Work required:
Some entries follow. Reproduce exactly the lines starting at the one with "The system limitation" and stopping after the one with "- **SORT** - sorting.".

Dataset entries:
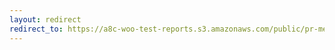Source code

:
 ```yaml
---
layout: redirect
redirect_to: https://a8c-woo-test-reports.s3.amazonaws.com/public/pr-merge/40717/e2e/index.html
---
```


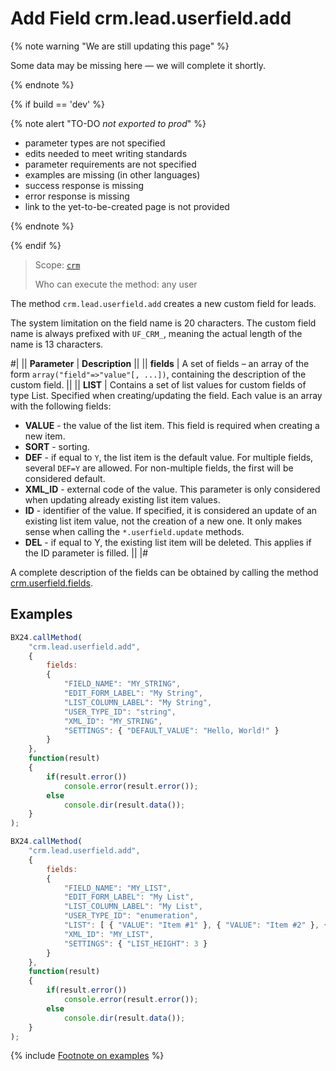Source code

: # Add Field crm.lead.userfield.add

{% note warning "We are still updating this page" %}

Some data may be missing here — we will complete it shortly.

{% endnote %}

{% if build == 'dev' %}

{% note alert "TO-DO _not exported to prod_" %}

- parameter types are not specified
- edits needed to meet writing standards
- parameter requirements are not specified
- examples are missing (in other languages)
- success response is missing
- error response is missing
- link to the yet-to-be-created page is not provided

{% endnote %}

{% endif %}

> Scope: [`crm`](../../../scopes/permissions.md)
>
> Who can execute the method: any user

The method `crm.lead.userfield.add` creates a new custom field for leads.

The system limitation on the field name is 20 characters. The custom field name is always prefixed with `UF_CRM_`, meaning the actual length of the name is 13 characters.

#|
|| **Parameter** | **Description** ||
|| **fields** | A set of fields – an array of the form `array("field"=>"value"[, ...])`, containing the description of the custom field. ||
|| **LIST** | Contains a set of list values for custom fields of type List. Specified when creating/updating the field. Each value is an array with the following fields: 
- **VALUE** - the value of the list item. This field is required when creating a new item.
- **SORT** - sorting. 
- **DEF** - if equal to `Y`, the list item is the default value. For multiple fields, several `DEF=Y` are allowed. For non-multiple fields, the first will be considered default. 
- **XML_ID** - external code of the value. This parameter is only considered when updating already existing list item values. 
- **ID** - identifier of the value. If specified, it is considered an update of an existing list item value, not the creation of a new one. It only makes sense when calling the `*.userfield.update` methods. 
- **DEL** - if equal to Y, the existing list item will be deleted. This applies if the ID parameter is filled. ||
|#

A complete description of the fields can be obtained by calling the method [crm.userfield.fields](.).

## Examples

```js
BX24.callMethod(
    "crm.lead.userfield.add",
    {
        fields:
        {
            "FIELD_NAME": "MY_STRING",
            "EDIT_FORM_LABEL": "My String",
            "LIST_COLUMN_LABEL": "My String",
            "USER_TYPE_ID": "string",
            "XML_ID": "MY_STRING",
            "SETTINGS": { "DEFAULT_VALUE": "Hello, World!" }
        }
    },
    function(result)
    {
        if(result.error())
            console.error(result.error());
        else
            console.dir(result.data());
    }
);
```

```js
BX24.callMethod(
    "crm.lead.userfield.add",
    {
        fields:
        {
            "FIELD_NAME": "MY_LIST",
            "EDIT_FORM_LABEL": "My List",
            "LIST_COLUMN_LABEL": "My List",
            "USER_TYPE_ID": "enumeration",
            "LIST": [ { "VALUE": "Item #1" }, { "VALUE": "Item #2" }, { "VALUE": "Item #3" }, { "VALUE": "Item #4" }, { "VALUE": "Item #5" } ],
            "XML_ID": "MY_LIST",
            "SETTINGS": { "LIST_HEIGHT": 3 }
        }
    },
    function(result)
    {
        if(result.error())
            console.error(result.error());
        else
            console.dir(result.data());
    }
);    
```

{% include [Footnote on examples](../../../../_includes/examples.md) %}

Solution to the exercise:
The system limitation on the field name is 20 characters. The custom field name is always prefixed with `UF_CRM_`, meaning the actual length of the name is 13 characters.

#|
|| **Parameter** | **Description** ||
|| **fields** | A set of fields – an array of the form `array("field"=>"value"[, ...])`, containing the description of the custom field. ||
|| **LIST** | Contains a set of list values for custom fields of type List. Specified when creating/updating the field. Each value is an array with the following fields: 
- **VALUE** - the value of the list item. This field is required when creating a new item.
- **SORT** - sorting. 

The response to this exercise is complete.